Stored data entries
>>>>

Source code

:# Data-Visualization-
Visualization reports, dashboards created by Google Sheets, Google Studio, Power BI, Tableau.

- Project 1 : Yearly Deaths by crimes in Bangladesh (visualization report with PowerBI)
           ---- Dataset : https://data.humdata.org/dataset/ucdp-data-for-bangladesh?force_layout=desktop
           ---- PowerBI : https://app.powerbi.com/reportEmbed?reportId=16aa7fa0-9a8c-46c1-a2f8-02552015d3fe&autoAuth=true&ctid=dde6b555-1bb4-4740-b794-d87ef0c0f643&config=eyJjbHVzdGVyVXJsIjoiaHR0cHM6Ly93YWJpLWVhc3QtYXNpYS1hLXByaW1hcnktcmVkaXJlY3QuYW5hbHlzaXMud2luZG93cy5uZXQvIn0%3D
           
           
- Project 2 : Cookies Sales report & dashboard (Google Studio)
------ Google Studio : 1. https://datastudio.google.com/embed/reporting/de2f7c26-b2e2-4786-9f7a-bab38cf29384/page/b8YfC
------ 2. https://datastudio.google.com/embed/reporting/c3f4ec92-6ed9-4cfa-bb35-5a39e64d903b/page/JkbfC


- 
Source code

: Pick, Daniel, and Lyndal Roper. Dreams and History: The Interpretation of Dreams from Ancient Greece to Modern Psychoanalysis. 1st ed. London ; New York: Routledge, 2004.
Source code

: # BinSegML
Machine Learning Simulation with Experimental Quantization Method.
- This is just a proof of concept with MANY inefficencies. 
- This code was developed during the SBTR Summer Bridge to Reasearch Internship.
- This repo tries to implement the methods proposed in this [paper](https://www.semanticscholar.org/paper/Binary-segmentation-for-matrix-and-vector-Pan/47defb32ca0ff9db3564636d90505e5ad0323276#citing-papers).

<<<<

PROBLEM TO WORK ON:
Each line with the word "PowerBI" in the records above belongs in the result; copy all of them.

EXERCISE OUTPUT:
- Project 1 : Yearly Deaths by crimes in Bangladesh (visualization report with PowerBI)
           ---- PowerBI : https://app.powerbi.com/reportEmbed?reportId=16aa7fa0-9a8c-46c1-a2f8-02552015d3fe&autoAuth=true&ctid=dde6b555-1bb4-4740-b794-d87ef0c0f643&config=eyJjbHVzdGVyVXJsIjoiaHR0cHM6Ly93YWJpLWVhc3QtYXNpYS1hLXByaW1hcnktcmVkaXJlY3QuYW5hbHlzaXMud2luZG93cy5uZXQvIn0%3D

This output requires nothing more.